Bien sûr, imprimer des produits mimétiques dont l’aspect et la texture sont aussi proches que possible de ceux de la vraie viande, est un défi de taille. Qui plus est, Foddy’s avait pour ambition de proposer un bacon qui soit plus sain que celui d’origine animal. Non seulement son produit imprimé en 3D ne contient qu’un tiers de la matière grasse présente dans le bacon traditionnel, mais les graisses qu’il renferme sont des acides gras insaturés. Des graisses considérées comme plus bénéfiques pour la santé que les graisses saturées présentes dans le gras de porc.
Parmi les ingrédients utilisés par Cocuus pour imprimer son bacon, l’entreprise révèle la présence d’huile d’olive et de girasol, de pommes et de carottes. Une savante combinaison (sans gluten ni soja) permettant de reproduire le goût et l’apparence du bacon. La ressemblance ne s’arrête pas là, puisque Cocuus explique que lorsque le bacon végétal est cuit, tout comme le vrai, chaque partie de la viande réagit différemment à la chaleur de la poêle.
« Notre bacon végétal est le premier d’une série de produits nettement supérieurs à ceux connus jusqu’à présent dans la catégorie » a déclaré Patxi Larumbe, fondateur et PDG de Cocuus « Il s’agit d’une technologie qui changera pour toujours la manière de produire des aliments à grande échelle, sains, savoureux et durables pour le monde. Cette technologie aspire à révolutionner la science alimentaire en proposant des solutions disruptives pour l’industrie ».
Bien sûr, ce bacon végétal ne cible pas exclusivement les végétaliens ou les végétariens, mais vise également à offrir de nouvelles options alimentaires à ceux cherchant une alimentation plus saine. Néanmoins, pour les amateurs de bacon, les bienfaits nutritionnels ne suffisent pas. C’est pourquoi Cocuus et Foody’s se sont efforcés de reproduire fidèlement la texture et le goût authentiques du bacon traditionnel.

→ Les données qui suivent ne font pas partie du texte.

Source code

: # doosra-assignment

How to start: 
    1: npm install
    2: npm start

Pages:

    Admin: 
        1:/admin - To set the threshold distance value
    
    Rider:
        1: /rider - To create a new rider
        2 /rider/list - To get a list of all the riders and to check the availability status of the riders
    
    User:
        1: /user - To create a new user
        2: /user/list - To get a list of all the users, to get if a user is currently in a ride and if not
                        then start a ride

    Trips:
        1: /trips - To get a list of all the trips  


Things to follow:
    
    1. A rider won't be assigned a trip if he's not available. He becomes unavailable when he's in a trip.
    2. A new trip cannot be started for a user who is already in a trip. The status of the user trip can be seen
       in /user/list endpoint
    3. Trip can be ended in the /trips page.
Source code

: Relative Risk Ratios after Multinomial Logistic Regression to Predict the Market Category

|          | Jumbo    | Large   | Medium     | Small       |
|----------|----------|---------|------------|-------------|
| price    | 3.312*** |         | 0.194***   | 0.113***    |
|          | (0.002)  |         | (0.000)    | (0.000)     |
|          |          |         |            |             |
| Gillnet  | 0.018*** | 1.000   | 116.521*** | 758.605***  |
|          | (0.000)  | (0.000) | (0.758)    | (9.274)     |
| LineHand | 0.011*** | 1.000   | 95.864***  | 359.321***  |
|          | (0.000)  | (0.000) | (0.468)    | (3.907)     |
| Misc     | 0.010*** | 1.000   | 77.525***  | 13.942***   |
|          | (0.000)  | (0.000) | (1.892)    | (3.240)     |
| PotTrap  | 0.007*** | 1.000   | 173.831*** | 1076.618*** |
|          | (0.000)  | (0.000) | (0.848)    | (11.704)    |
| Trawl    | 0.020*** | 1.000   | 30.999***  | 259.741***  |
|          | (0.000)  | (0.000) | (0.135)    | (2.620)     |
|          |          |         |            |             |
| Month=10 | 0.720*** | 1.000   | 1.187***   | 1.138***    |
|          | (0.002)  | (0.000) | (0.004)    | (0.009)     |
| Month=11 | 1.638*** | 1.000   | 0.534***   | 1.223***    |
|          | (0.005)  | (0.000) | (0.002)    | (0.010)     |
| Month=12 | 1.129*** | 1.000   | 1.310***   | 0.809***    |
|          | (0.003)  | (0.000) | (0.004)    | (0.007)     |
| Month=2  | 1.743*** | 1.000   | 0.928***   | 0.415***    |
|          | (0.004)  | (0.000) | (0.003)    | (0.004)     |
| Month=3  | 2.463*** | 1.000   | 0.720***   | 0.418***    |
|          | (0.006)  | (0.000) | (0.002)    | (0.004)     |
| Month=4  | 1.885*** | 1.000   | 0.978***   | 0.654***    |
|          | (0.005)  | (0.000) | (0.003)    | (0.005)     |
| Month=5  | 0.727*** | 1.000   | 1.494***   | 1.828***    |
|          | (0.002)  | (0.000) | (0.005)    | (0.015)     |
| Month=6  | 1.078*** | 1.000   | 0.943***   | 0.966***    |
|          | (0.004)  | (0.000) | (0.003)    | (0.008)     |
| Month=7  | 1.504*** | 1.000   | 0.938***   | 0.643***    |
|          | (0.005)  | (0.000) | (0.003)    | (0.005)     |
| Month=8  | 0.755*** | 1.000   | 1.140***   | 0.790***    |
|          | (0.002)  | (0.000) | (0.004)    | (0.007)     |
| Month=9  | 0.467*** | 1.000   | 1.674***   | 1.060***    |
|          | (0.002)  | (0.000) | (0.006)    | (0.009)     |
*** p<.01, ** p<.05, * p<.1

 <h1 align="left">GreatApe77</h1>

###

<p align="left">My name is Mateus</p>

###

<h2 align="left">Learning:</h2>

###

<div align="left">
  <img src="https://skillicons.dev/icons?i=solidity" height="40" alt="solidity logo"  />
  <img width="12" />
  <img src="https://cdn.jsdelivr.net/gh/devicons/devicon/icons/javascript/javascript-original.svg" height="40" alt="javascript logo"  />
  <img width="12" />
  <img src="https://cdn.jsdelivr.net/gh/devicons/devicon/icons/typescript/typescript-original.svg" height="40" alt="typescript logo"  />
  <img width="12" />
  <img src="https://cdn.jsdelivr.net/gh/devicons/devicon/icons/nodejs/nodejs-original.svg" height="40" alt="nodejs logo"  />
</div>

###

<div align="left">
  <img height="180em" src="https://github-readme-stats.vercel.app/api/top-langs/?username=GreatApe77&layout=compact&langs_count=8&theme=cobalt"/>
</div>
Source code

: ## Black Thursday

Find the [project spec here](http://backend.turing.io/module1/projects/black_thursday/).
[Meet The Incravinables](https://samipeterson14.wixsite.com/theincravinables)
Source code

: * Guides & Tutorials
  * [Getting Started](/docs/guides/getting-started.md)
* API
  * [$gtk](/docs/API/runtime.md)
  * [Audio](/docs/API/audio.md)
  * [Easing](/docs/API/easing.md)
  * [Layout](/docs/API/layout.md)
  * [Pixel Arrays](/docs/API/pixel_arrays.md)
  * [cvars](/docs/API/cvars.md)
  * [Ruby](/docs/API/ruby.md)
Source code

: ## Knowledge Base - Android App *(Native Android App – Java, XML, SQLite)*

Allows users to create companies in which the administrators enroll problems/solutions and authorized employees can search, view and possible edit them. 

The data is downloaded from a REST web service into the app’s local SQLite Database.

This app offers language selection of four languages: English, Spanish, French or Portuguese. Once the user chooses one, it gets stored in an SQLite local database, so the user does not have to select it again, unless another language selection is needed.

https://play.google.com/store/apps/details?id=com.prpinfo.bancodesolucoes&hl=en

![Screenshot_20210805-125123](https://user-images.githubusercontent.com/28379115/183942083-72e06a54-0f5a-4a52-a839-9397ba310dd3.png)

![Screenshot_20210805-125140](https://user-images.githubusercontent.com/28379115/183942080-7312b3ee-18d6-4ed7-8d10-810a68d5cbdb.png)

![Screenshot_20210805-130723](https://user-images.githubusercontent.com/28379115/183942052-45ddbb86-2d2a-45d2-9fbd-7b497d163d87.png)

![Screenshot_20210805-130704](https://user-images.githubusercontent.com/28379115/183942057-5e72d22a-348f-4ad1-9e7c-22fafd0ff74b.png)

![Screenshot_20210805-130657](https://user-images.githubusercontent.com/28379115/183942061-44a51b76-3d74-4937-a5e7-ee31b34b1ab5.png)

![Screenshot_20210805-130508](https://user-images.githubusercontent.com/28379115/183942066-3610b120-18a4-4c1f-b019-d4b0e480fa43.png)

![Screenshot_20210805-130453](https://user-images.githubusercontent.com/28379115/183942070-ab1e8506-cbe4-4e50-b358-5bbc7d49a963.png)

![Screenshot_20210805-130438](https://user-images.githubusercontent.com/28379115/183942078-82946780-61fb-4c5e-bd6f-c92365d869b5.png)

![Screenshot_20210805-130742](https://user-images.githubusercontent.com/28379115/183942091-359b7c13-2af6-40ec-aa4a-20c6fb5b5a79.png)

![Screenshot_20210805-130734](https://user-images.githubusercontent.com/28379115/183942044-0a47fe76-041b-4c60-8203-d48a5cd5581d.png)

Au delà du goût et des bienfaits nutritionnels, les deux partenaires partagent la conviction que la transformation du mode de production est essentielle pour répondre aux besoins croissants de la population, anticipant une éventuelle pénurie de protéines. L’autre ambition de leur produit bioimprimé, est de proposer une alternative à la viande issue de l’élevage industriel, à la fois plus respectueuse de l’environnement, en réduisant les émissions de CO2 et l’impact sur le climat, tout en éliminant le problème de la maltraitance animale. Enfin, la personnalisation offerte par l’impression 3D ouvre la voie au développement d’aliments présentant des niveaux nutritionnels pouvant être adaptés aux besoins des consommateurs.
Disponibles à l’achat dans plus de 400 magasins Carrefour espagnols depuis le début du mois, les tranches de bacon sont conditionnées dans des barquettes de 120 g et sont proposées à des prix annoncés particulièrement « compétitifs ». Comptant parmi ses actionnaires la société Cargill, la plus grande entreprise agroalimentaire du monde, Cocuus a l’ambition d’étendre sa technologie d’impression 3D industrielle à d’autres produits alimentaires. D’autres type de viandes, dont des morceaux entiers, mais aussi des poissons tels que du saumon, soit en l’utilisant comme matière première soit des produits protéiques végétaux, soit des cellules cultivées en bioréacteurs.
Sur ce créneau, rappelons d’ailleurs qu’une autre première mondiale a eu lieu en septembre dernier. Une start-up autrichienne du nom de Revo Foods a lancé la commercialisation d’un saumon imprimé en 3D. À l’instar de Cocuus, l’entreprise s’est appuyée sur l’impression 3D pour créer des substituts de poisson d’origine végétale. Baptisé « The Filet », son produit est le premier aliment imprimé en 3D au monde à atteindre les rayons des supermarchés. Pour l’heure uniquement disponible en Autriche, ce saumon végétalien produit 77 à 86 % de CO2 en moins que le saumon ordinaire, mais aussi 95 % d’eau douce en moins.